Why we use OKRs

OKR stands for Objectives and Key Results

There are about seven slack groups I check on, and one of them is a thriving tech leadership community. The #okr channel alone has 457 members. 😳

What gives?

OKR stands for Objectives and Key Results. It’s a goal-setting approach that Google popularized. The gist:

  • Set a qualitative objective that challenges and inspires you 🚀

  • Define 3ish key results that quantify your progress toward your objective 📈

  • Work toward these for a defined time, about 3 months 📅

  • Assess, adjust, repeat 💫

OKRs are a powerful tool and they’ve been good for our team. But that doesn’t mean they’re a great fit for you.

First, some backstory #

We didn’t pick up OKRs because we love jargon (gross 😝) or feel smart using acronyms (not 😐).

We picked up OKRs because we reached an inflection point. We needed to narrow our focus and track progress. Andrew ran across the framework on Christina Wodtke’s blog—her articles inspired our approach—and decided it could be a good fit.

Three things drew us to OKRs.

They’re time-bound. 🕓Limiting goals to one quarter is ideal for our team. We tried setting them for longer, but they wound up being too speculative. We’re all for long-term vision, but we discovered we thrive with short-term goals.

Setting goals we know we may not hit resonates with what we want goals to do for our team. We want them to be a guide. James Clear has the best analogy for this. He describes goals as a rudder on a boat. A goal provides direction and a system, the oars, propel you forward. OKRs fit this analogy. (Also, Andrew just acquired a fixer-upper boat, so we’re into those right now.) ⛵

OKRs balance feels and metrics. Emotions are important in personal and professional settings. We don’t shut off our feels on the way to work and turn them back on during the drive home. The cool thing about OKRs is we can set an emotionally-charged big picture goal and then dig into it with quantitative results. #balance #feels ⚖

The good, the toxic, and the unexpected #

👍Good: This framework gives us clarity over what’s important. It also forces us to get creative and specific. One time, team members felt isolated on projects. How do you measure reduced isolation? Now, it’s true you can’t measure everything. But granularity helps you uncover what you actually mean by a goal. Vague goals get vague results; specific goals get specific results.

🚭Toxic: If you measure or target the wrong thing, you wind up rewarding the wrong behavior. Because it’s hard to set OKRs well, we’ve failed and wound up doing this.

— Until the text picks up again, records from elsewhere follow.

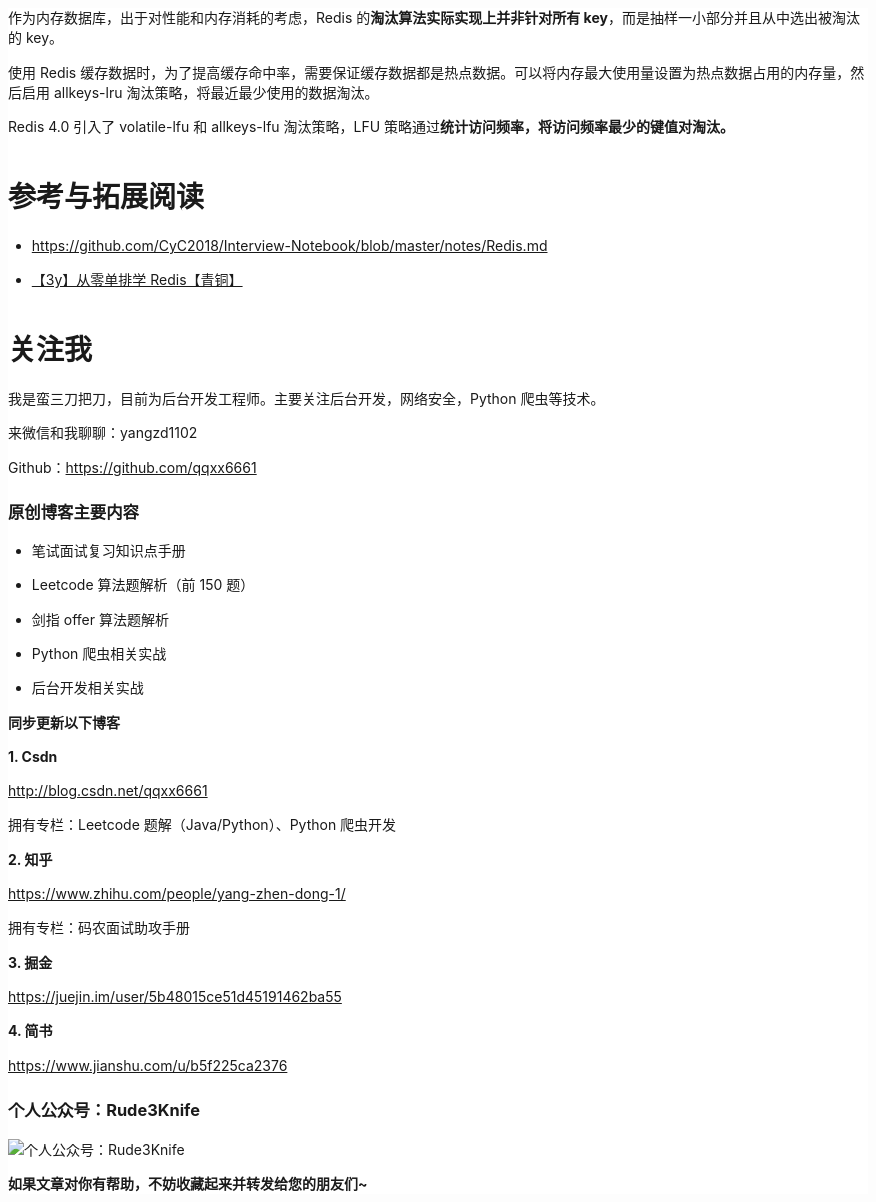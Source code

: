 作为内存数据库，出于对性能和内存消耗的考虑，Redis 的**淘汰算法实际实现上并非针对所有 key**，而是抽样一小部分并且从中选出被淘汰的 key。

使用 Redis 缓存数据时，为了提高缓存命中率，需要保证缓存数据都是热点数据。可以将内存最大使用量设置为热点数据占用的内存量，然后启用 allkeys-lru 淘汰策略，将最近最少使用的数据淘汰。

Redis 4.0 引入了 volatile-lfu 和 allkeys-lfu 淘汰策略，LFU 策略通过**统计访问频率，将访问频率最少的键值对淘汰。**

参考与拓展阅读
=======

*   https://github.com/CyC2018/Interview-Notebook/blob/master/notes/Redis.md
    
*   [【3y】从零单排学 Redis【青铜】](https://mp.weixin.qq.com/s?__biz=MzI4Njg5MDA5NA==&mid=2247484359&idx=1&sn=0994c6246990b7ad42a2d3f294042316&chksm=ebd742c6dca0cbd0a826ace13f4d4eeff282052f4a97b31654ef1b3b32f991374f5c67a45ae9&scene=21#wechat_redirect)
    

关注我
===

我是蛮三刀把刀，目前为后台开发工程师。主要关注后台开发，网络安全，Python 爬虫等技术。

来微信和我聊聊：yangzd1102

Github：https://github.com/qqxx6661

### 原创博客主要内容

*   笔试面试复习知识点手册
    
*   Leetcode 算法题解析（前 150 题）
    
*   剑指 offer 算法题解析
    
*   Python 爬虫相关实战
    
*   后台开发相关实战
    

**同步更新以下博客**

**1. Csdn**

http://blog.csdn.net/qqxx6661

拥有专栏：Leetcode 题解（Java/Python）、Python 爬虫开发

**2. 知乎**

https://www.zhihu.com/people/yang-zhen-dong-1/

拥有专栏：码农面试助攻手册

**3. 掘金**

https://juejin.im/user/5b48015ce51d45191462ba55

**4. 简书**

https://www.jianshu.com/u/b5f225ca2376

### 个人公众号：Rude3Knife

![](https://mmbiz.qpic.cn/mmbiz_png/qm3R3LeH8rbLlp9yKrq0VbJlyAgSWsGX57bQF0Fiaia8PoX2Dlub9716EiaPibewVTAMm3I7icAXE3qVGFtUtWApQnA/640?wx_fmt=png)个人公众号：Rude3Knife

**如果文章对你有帮助，不妨收藏起来并转发给您的朋友们~**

💬Unexpected: One of the trickiest things with OKRs is defining an audacious—but not impossible—objective. You shouldn’t check 100% of the boxes (if you did, the goals were too easy), but you shouldn’t miss all of them either. It’s surprisingly hard to balance!

The trouble with any kind of goal-setting #

OKRs, like any goal system, can get ugly. 😨These founder behaviors turn systems rotten, and fast:

  • Setting vanity goals—things you achieve for the sake of saying, “hey look! I did a thing!”

  • Assuming everything is measurable
  • Substituting goals for company vision; they’re not interchangeable

  • Encouraging shame and demotivation when anyone falls short

  • Expecting goals to fix something like a bad co-founder fit—some issues need to be nixed, not measured

You can avoid these behaviors though, and it’s worth trying. Goals have been “a thing” for a very long time, and it’s because they do work.

Tips for figuring out your own goal system #

Start with your why. 👈 Why do you need goals in the first place? What are you hiring them to do for you? Don’t throw yourself into a framework because everyone else is, and don’t slap random targets on a whiteboard. Define why, then pick a framework...if you need one.

Know how you work. 👏Do big, hairy, audacious goals motivate you? OKRs could be a great fit; they help you aim big. Or are you like me, and practical milestones get you excited? You may do better with less ambitious goals. Smaller goals aren’t bad, and they don’t mean you’re less of an entrepreneur. Wistia, Helpscout, and Buffer have all moved away from OKRs. The “best” approach depends on you and your team.


Keep it realistic. 💭Important things are hard to measure. For example, the quality of an event. Do you track retention? Survey the production team? Andrew went with the second recently, but it’s an imperfect measure of quality--it’s a qualitative measure forced into a quantitative scale. Occasionally, that’s your only option. Some improvements don’t neatly translate into metrics, and that’s okay.

Give it time to work. ⏰Try a system for a few quarters before you abandon it, especially with OKRs. You’ll probably set up everything wrong the first time, but don’t give up. The point isn’t to have a perfect system. The point is to find a framework that helps you focus and pushes you forward. If a framework doesn’t do those things after a few quarters, then you can switch.

Keep the goals in front of you. 👀It’s so easy to set and forget goals. Revisit them in weekly or monthly meetings so you remember what you’re aiming for.

OKRs have worked for us, but that doesn't mean they’re a great fit for you. Every founder and business is different. So tell me, what kind of goal-setting has worked for you?